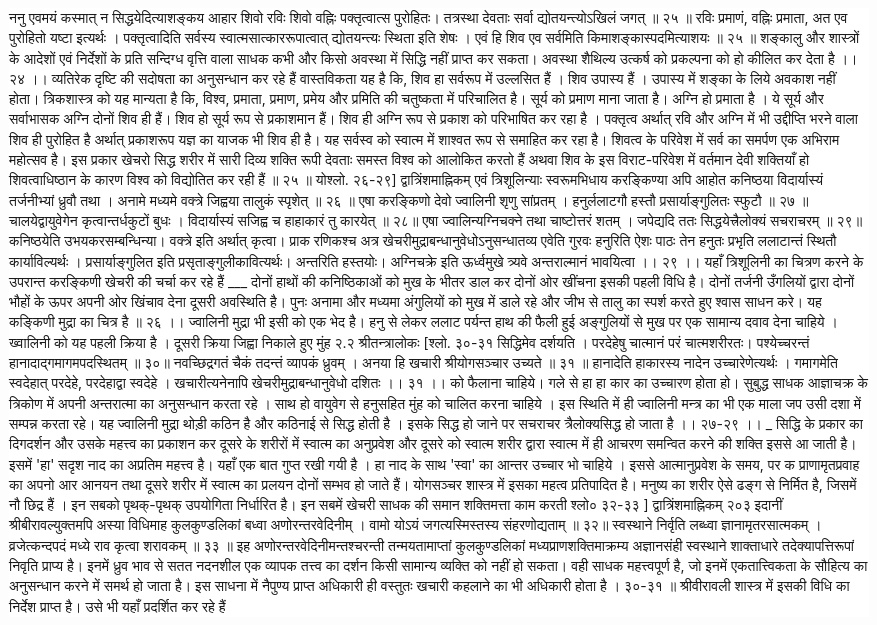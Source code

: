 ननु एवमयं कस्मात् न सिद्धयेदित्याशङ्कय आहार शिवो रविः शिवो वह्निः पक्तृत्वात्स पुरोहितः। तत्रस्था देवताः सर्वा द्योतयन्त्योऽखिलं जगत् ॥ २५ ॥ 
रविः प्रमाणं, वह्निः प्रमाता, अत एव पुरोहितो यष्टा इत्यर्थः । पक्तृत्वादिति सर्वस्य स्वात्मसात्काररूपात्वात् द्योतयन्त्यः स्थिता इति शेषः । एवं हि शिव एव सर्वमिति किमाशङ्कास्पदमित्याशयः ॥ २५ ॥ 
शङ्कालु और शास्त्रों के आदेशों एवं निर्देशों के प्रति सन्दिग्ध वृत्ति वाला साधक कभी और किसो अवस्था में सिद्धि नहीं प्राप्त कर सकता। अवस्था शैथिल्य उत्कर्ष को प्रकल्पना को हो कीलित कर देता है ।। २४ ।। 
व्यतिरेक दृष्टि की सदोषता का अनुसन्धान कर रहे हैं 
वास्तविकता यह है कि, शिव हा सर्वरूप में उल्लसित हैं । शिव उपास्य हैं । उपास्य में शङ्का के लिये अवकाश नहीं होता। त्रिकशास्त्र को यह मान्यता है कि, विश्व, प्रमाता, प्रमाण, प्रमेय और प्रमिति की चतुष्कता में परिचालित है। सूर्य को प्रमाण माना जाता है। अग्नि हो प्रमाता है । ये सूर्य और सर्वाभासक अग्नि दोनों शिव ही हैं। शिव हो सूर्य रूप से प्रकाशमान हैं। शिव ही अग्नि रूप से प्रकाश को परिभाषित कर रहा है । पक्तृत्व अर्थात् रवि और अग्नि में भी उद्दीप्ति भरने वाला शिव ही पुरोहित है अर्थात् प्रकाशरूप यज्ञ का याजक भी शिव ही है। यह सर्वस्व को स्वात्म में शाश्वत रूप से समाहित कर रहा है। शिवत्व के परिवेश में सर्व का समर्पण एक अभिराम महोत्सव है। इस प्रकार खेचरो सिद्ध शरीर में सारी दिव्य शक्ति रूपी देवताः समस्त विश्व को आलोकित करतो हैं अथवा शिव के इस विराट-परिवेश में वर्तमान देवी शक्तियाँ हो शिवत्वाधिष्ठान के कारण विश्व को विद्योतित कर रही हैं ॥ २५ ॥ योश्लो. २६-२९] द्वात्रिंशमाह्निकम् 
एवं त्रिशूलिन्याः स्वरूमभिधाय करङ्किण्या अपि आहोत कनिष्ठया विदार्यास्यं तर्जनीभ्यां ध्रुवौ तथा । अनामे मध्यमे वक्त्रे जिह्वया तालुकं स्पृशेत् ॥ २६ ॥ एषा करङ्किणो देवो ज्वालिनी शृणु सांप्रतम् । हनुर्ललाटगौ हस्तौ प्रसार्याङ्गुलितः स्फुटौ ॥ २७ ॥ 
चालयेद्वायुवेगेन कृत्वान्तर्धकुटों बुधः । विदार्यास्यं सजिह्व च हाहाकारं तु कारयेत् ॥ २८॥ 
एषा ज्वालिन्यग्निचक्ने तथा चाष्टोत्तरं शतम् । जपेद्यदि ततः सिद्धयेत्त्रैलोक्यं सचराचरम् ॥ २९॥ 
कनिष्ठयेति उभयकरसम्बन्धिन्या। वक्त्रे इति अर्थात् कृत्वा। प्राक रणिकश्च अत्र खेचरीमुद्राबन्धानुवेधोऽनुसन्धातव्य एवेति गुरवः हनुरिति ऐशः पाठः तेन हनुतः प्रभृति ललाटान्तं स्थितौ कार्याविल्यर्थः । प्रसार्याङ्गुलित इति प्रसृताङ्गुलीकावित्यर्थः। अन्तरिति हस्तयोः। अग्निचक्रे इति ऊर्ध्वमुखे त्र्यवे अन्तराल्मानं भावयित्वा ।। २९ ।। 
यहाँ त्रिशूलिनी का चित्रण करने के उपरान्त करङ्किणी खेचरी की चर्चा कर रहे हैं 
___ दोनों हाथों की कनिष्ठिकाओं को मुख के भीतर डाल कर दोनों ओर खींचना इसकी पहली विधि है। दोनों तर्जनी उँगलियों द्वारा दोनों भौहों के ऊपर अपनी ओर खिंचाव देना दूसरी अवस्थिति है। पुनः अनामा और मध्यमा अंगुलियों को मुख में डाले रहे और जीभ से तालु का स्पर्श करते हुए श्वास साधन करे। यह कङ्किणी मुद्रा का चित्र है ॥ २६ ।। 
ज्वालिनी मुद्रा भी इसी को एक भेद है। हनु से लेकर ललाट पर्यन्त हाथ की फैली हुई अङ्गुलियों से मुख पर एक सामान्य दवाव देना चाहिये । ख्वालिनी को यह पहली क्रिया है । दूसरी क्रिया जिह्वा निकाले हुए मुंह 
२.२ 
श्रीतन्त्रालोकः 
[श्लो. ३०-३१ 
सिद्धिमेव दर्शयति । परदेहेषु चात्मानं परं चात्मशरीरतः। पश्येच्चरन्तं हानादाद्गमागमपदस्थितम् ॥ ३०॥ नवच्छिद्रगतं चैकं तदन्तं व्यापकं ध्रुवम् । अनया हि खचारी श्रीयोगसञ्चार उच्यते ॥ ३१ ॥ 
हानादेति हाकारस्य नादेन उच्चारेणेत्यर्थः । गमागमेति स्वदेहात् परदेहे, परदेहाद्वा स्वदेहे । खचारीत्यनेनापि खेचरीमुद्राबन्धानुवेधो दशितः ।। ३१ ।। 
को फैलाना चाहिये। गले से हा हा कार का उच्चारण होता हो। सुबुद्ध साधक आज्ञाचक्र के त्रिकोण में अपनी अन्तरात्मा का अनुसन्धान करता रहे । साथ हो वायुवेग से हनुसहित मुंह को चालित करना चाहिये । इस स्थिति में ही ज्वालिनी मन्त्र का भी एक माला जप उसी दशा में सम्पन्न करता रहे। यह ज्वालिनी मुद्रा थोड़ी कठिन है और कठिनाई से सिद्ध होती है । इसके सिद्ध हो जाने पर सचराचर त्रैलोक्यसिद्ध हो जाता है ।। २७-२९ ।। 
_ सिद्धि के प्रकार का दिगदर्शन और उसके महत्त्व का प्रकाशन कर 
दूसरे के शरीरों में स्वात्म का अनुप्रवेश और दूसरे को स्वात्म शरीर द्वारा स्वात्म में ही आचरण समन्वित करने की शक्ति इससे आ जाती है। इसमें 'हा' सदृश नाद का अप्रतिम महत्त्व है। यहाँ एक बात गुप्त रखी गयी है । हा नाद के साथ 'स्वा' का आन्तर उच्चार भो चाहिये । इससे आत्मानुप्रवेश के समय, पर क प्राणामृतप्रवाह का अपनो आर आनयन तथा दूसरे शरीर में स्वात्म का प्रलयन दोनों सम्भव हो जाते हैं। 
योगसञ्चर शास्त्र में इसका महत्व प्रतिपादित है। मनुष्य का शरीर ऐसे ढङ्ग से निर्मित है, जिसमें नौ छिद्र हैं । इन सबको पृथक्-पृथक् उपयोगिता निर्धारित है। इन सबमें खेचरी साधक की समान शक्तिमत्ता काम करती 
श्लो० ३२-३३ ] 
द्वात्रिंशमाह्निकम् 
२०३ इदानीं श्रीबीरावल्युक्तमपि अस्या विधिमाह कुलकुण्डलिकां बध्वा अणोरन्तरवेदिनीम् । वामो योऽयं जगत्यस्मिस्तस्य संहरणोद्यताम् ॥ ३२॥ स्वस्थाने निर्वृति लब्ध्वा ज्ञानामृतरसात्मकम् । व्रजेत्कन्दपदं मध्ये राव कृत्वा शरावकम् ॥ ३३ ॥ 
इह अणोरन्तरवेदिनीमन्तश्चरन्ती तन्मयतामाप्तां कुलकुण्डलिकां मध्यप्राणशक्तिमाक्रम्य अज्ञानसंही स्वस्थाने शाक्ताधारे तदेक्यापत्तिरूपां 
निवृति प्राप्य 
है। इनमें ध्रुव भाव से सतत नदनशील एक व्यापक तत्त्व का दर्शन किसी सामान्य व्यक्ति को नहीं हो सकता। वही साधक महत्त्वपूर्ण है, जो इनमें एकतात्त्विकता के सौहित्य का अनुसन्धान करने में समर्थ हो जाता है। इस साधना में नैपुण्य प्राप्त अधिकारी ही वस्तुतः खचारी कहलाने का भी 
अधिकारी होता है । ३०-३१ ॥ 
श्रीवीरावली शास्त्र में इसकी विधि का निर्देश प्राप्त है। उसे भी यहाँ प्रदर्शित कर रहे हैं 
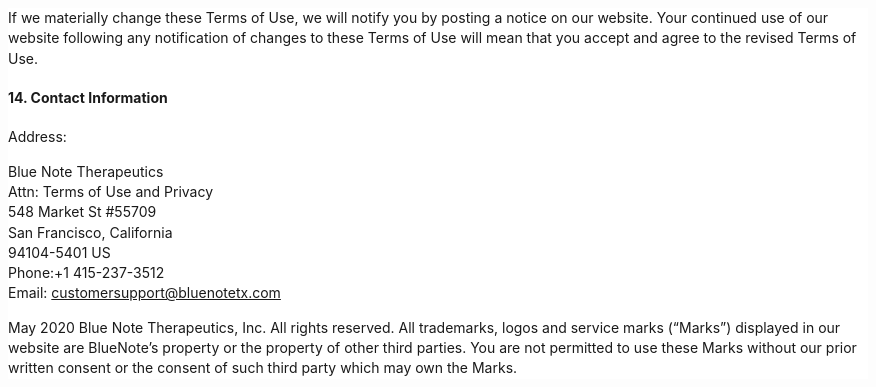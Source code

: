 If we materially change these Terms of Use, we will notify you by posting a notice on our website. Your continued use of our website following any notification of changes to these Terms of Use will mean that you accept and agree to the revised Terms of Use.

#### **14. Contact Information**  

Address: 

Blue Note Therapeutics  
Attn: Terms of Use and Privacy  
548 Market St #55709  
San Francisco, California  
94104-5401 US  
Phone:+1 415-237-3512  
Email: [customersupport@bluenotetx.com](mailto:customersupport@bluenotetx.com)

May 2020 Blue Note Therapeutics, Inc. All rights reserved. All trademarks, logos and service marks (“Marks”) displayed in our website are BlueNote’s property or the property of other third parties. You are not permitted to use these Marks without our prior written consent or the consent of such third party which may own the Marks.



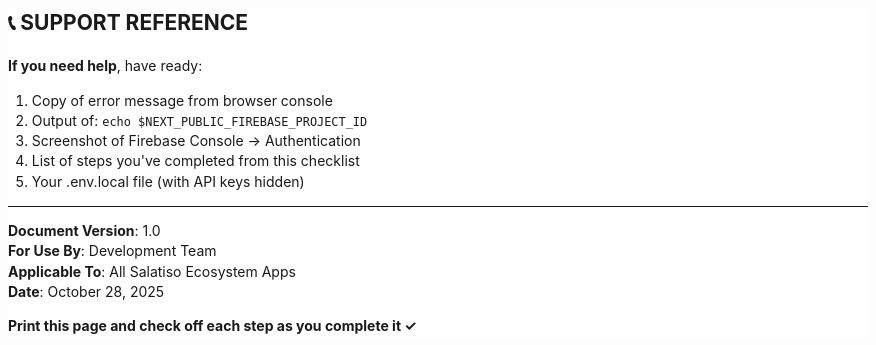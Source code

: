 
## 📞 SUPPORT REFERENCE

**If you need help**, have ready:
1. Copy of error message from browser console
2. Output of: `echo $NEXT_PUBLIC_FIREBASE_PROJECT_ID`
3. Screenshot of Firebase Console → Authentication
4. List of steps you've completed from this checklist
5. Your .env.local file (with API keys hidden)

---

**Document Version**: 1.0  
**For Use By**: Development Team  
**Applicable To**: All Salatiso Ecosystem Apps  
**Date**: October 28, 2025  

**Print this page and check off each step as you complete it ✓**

= = = = = = =

* **What is being asked**
The required output is each line from the one with "5. Your .env.local" through the end of the material above, repeated exactly with both ends included.

* **Answer space**
5. Your .env.local file (with API keys hidden)

---

**Document Version**: 1.0  
**For Use By**: Development Team  
**Applicable To**: All Salatiso Ecosystem Apps  
**Date**: October 28, 2025  

**Print this page and check off each step as you complete it ✓**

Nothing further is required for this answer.